Collected data
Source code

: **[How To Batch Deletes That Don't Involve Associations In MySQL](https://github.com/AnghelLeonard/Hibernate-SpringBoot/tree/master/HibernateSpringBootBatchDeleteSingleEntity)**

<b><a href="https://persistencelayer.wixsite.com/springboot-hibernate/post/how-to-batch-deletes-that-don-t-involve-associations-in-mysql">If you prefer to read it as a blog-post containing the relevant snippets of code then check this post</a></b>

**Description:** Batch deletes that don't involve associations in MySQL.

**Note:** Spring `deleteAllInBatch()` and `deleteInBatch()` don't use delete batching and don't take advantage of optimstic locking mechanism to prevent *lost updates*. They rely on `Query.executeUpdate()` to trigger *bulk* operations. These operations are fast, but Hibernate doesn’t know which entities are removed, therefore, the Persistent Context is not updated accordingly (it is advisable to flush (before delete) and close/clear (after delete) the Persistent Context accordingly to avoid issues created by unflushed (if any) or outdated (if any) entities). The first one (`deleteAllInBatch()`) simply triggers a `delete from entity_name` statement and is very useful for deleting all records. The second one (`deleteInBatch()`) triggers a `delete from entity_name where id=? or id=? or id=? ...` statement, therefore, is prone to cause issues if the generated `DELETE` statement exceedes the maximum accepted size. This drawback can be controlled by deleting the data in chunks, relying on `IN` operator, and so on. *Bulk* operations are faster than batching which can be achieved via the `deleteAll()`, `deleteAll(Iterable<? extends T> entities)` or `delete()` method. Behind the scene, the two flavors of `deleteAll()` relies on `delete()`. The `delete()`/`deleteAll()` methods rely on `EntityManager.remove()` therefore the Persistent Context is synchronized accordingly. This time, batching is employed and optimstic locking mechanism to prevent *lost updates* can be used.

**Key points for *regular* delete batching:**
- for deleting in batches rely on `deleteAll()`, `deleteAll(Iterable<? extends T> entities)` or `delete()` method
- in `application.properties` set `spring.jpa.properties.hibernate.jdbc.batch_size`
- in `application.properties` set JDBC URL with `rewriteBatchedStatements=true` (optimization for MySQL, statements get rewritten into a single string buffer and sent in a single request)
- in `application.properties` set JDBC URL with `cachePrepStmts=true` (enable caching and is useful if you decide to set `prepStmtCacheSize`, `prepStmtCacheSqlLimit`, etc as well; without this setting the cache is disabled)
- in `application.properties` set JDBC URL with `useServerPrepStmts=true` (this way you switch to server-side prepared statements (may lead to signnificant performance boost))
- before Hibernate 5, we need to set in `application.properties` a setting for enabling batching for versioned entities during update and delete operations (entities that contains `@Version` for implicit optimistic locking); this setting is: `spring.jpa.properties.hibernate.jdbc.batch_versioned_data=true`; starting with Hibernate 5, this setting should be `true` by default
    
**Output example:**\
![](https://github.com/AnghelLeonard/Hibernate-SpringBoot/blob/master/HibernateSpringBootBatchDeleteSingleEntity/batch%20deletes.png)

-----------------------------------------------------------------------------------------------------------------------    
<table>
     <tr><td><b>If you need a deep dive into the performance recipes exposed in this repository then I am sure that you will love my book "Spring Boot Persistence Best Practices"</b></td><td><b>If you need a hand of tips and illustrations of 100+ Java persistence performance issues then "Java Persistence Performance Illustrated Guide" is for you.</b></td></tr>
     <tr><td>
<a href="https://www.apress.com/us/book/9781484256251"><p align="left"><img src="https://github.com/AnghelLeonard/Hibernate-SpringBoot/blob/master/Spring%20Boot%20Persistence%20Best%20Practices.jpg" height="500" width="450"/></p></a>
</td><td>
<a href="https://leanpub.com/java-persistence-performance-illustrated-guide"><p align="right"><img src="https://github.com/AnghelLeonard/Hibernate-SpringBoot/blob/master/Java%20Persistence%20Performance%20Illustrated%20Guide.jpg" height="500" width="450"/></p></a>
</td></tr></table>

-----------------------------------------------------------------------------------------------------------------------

» **The task**
All that belongs in the answer is the lines from the start of the entries above through the line containing "associations in MySQL.", each given exactly.

» **Solution to the problem**
Source code

: **[How To Batch Deletes That Don't Involve Associations In MySQL](https://github.com/AnghelLeonard/Hibernate-SpringBoot/tree/master/HibernateSpringBootBatchDeleteSingleEntity)**

<b><a href="https://persistencelayer.wixsite.com/springboot-hibernate/post/how-to-batch-deletes-that-don-t-involve-associations-in-mysql">If you prefer to read it as a blog-post containing the relevant snippets of code then check this post</a></b>

**Description:** Batch deletes that don't involve associations in MySQL.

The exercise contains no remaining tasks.